# WORK ORDER:
On the basis of the records below, report how many lines contain the word "retaintransformed". Nothing else should be given.

Segment Open

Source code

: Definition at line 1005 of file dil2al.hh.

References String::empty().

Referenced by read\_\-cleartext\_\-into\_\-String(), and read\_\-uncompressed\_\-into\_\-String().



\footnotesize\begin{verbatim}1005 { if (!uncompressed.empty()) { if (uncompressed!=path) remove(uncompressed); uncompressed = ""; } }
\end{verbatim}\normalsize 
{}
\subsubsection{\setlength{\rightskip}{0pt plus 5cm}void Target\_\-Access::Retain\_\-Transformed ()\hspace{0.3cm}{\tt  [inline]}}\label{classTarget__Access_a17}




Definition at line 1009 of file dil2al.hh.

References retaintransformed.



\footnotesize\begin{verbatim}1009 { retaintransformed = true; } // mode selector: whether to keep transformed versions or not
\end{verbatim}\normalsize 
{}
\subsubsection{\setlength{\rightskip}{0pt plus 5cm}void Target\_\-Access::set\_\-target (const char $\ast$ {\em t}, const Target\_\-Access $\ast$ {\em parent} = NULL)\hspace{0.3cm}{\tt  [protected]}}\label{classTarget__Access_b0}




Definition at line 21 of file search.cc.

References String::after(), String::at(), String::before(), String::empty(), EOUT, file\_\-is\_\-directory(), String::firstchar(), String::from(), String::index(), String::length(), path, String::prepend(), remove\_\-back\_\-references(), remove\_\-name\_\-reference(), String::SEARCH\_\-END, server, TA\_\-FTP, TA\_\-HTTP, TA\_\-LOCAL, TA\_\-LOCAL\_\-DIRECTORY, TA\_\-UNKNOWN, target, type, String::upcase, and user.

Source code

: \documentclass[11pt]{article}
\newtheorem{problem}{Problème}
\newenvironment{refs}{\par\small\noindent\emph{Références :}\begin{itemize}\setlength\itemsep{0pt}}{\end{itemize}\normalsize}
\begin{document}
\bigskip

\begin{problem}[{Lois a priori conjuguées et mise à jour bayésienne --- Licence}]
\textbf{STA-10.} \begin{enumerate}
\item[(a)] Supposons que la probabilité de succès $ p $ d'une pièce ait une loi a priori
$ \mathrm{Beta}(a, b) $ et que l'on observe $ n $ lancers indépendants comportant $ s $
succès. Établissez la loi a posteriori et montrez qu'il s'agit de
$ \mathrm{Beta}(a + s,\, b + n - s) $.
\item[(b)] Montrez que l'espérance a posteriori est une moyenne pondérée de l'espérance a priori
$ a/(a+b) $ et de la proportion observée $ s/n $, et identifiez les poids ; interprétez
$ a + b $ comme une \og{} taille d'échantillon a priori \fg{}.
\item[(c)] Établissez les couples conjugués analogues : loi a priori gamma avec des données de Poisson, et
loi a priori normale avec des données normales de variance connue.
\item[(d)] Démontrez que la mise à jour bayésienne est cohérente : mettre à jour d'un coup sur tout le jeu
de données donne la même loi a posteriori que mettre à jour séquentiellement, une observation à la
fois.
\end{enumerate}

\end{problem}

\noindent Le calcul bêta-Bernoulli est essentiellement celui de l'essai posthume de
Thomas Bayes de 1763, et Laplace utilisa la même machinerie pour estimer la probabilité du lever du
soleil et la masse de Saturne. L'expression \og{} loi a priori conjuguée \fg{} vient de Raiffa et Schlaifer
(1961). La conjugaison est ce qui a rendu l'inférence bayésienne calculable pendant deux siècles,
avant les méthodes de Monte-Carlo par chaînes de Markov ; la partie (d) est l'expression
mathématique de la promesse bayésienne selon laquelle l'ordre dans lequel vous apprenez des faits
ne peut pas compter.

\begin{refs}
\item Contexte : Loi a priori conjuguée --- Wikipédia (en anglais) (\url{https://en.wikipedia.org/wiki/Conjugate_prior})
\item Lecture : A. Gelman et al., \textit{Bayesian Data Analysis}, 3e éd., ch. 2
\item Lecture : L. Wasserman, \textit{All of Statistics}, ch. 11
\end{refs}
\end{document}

Segment Closed

# YOUR SOLUTION:
2